### GOAL OF THE EXERCISE
Reproduce the complete set of records, exactly as they appear.

### STORED DATA
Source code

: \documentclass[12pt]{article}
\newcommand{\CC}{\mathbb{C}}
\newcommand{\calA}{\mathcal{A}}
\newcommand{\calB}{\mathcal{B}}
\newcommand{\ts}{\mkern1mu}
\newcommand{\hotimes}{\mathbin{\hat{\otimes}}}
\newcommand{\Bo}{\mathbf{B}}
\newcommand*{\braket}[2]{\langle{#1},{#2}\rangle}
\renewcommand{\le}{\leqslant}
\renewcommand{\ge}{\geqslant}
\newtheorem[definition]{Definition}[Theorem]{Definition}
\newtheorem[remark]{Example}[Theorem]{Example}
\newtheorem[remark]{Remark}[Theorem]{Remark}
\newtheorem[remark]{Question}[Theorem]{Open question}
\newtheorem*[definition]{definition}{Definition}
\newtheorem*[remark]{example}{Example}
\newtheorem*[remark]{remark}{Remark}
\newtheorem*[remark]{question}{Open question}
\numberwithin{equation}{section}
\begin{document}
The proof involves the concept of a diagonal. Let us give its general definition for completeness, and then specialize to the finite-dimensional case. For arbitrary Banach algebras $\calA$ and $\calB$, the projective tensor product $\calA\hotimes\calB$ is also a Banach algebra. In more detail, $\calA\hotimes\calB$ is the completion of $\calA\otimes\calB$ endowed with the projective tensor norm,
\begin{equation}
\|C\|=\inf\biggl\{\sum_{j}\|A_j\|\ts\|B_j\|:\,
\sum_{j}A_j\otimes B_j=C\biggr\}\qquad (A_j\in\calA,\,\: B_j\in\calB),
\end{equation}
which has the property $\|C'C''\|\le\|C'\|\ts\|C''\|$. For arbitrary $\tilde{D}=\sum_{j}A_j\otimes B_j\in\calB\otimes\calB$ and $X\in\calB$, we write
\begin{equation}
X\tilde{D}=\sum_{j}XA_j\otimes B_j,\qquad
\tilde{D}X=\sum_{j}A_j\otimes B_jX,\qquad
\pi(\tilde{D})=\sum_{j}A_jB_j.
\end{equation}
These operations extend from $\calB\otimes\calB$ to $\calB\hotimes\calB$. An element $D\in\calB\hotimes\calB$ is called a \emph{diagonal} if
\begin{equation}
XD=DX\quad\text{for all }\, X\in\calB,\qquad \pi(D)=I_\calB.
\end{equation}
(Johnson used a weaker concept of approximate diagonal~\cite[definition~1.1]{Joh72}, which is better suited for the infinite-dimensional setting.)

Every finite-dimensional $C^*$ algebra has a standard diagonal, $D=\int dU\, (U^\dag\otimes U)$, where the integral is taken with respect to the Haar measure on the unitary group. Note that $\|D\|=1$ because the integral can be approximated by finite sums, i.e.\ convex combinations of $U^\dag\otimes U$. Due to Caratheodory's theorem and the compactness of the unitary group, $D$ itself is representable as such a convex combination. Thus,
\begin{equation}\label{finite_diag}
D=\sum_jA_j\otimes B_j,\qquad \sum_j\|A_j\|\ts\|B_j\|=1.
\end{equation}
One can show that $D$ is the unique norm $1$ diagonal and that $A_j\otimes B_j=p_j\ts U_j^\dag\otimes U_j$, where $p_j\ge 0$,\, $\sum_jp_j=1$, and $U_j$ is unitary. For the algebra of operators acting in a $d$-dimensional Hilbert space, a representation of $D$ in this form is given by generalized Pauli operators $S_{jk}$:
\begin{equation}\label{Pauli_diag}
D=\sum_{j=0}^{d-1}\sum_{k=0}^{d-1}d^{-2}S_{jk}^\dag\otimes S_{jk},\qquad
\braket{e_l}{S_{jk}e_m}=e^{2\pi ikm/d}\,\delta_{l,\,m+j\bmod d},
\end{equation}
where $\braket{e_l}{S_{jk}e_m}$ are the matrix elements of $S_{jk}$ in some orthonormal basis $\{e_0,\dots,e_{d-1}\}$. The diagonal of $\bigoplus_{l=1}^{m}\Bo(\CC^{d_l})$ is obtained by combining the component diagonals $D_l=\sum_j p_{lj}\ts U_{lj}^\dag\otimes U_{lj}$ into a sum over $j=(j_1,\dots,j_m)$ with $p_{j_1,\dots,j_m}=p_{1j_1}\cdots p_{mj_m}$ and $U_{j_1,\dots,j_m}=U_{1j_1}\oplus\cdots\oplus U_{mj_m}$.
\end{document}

### ANSWER TO THIS PROBLEM
Source code

: \documentclass[12pt]{article}
\newcommand{\CC}{\mathbb{C}}
\newcommand{\calA}{\mathcal{A}}
\newcommand{\calB}{\mathcal{B}}
\newcommand{\ts}{\mkern1mu}
\newcommand{\hotimes}{\mathbin{\hat{\otimes}}}
\newcommand{\Bo}{\mathbf{B}}
\newcommand*{\braket}[2]{\langle{#1},{#2}\rangle}
\renewcommand{\le}{\leqslant}
\renewcommand{\ge}{\geqslant}
\newtheorem[definition]{Definition}[Theorem]{Definition}
\newtheorem[remark]{Example}[Theorem]{Example}
\newtheorem[remark]{Remark}[Theorem]{Remark}
\newtheorem[remark]{Question}[Theorem]{Open question}
\newtheorem*[definition]{definition}{Definition}
\newtheorem*[remark]{example}{Example}
\newtheorem*[remark]{remark}{Remark}
\newtheorem*[remark]{question}{Open question}
\numberwithin{equation}{section}
\begin{document}
The proof involves the concept of a diagonal. Let us give its general definition for completeness, and then specialize to the finite-dimensional case. For arbitrary Banach algebras $\calA$ and $\calB$, the projective tensor product $\calA\hotimes\calB$ is also a Banach algebra. In more detail, $\calA\hotimes\calB$ is the completion of $\calA\otimes\calB$ endowed with the projective tensor norm,
\begin{equation}
\|C\|=\inf\biggl\{\sum_{j}\|A_j\|\ts\|B_j\|:\,
\sum_{j}A_j\otimes B_j=C\biggr\}\qquad (A_j\in\calA,\,\: B_j\in\calB),
\end{equation}
which has the property $\|C'C''\|\le\|C'\|\ts\|C''\|$. For arbitrary $\tilde{D}=\sum_{j}A_j\otimes B_j\in\calB\otimes\calB$ and $X\in\calB$, we write
\begin{equation}
X\tilde{D}=\sum_{j}XA_j\otimes B_j,\qquad
\tilde{D}X=\sum_{j}A_j\otimes B_jX,\qquad
\pi(\tilde{D})=\sum_{j}A_jB_j.
\end{equation}
These operations extend from $\calB\otimes\calB$ to $\calB\hotimes\calB$. An element $D\in\calB\hotimes\calB$ is called a \emph{diagonal} if
\begin{equation}
XD=DX\quad\text{for all }\, X\in\calB,\qquad \pi(D)=I_\calB.
\end{equation}
(Johnson used a weaker concept of approximate diagonal~\cite[definition~1.1]{Joh72}, which is better suited for the infinite-dimensional setting.)

Every finite-dimensional $C^*$ algebra has a standard diagonal, $D=\int dU\, (U^\dag\otimes U)$, where the integral is taken with respect to the Haar measure on the unitary group. Note that $\|D\|=1$ because the integral can be approximated by finite sums, i.e.\ convex combinations of $U^\dag\otimes U$. Due to Caratheodory's theorem and the compactness of the unitary group, $D$ itself is representable as such a convex combination. Thus,
\begin{equation}\label{finite_diag}
D=\sum_jA_j\otimes B_j,\qquad \sum_j\|A_j\|\ts\|B_j\|=1.
\end{equation}
One can show that $D$ is the unique norm $1$ diagonal and that $A_j\otimes B_j=p_j\ts U_j^\dag\otimes U_j$, where $p_j\ge 0$,\, $\sum_jp_j=1$, and $U_j$ is unitary. For the algebra of operators acting in a $d$-dimensional Hilbert space, a representation of $D$ in this form is given by generalized Pauli operators $S_{jk}$:
\begin{equation}\label{Pauli_diag}
D=\sum_{j=0}^{d-1}\sum_{k=0}^{d-1}d^{-2}S_{jk}^\dag\otimes S_{jk},\qquad
\braket{e_l}{S_{jk}e_m}=e^{2\pi ikm/d}\,\delta_{l,\,m+j\bmod d},
\end{equation}
where $\braket{e_l}{S_{jk}e_m}$ are the matrix elements of $S_{jk}$ in some orthonormal basis $\{e_0,\dots,e_{d-1}\}$. The diagonal of $\bigoplus_{l=1}^{m}\Bo(\CC^{d_l})$ is obtained by combining the component diagonals $D_l=\sum_j p_{lj}\ts U_{lj}^\dag\otimes U_{lj}$ into a sum over $j=(j_1,\dots,j_m)$ with $p_{j_1,\dots,j_m}=p_{1j_1}\cdots p_{mj_m}$ and $U_{j_1,\dots,j_m}=U_{1j_1}\oplus\cdots\oplus U_{mj_m}$.
\end{document}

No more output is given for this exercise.